▸ Exercise prompt
The exercise asks you to copy every line below in which "where" appears.

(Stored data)

Start of Block

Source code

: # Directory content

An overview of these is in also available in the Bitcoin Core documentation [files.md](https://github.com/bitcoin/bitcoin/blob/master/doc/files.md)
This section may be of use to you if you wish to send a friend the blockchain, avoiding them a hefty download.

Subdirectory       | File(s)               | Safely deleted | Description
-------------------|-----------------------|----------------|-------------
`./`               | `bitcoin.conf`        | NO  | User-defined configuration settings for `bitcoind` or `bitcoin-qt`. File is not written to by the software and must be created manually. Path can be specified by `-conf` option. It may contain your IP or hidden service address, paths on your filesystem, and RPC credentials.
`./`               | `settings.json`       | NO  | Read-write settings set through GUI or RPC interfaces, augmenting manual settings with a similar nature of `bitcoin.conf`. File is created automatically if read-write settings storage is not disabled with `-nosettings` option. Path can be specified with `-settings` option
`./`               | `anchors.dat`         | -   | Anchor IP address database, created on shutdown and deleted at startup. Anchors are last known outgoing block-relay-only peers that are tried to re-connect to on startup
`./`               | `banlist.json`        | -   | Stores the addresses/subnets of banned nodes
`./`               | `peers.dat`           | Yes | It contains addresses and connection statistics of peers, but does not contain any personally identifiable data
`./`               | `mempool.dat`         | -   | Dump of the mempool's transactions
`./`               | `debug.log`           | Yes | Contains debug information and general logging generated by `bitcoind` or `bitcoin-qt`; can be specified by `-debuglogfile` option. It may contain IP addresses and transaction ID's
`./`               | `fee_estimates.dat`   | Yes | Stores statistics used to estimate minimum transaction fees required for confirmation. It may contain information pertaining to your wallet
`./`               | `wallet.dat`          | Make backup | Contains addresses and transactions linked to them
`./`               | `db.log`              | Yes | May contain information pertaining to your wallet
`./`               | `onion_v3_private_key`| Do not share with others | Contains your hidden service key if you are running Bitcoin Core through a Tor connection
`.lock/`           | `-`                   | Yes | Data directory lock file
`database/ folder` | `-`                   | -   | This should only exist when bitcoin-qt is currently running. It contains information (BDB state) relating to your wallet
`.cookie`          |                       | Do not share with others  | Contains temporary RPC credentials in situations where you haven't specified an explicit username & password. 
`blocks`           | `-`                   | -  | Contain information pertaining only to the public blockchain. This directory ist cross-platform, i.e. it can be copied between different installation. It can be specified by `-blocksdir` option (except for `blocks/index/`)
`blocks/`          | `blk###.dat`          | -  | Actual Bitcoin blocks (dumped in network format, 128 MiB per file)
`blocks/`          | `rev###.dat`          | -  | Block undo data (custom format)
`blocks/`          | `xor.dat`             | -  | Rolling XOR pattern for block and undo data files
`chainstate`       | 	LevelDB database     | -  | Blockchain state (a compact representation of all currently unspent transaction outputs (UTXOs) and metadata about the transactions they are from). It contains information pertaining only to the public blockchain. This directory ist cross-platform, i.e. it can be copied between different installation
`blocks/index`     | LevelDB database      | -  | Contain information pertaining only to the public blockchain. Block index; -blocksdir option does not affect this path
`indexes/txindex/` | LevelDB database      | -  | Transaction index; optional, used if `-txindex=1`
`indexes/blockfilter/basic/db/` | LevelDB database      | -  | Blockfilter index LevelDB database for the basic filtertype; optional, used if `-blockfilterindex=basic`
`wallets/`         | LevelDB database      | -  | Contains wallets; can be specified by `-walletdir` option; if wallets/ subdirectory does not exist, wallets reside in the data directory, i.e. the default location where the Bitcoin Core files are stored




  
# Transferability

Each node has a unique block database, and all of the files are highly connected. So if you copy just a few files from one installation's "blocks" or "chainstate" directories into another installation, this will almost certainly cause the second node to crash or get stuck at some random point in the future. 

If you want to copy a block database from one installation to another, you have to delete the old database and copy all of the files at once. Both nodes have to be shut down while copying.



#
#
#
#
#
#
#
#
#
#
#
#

End of Block

▸ Finished task
`.cookie`          |                       | Do not share with others  | Contains temporary RPC credentials in situations where you haven't specified an explicit username & password. 
`wallets/`         | LevelDB database      | -  | Contains wallets; can be specified by `-walletdir` option; if wallets/ subdirectory does not exist, wallets reside in the data directory, i.e. the default location where the Bitcoin Core files are stored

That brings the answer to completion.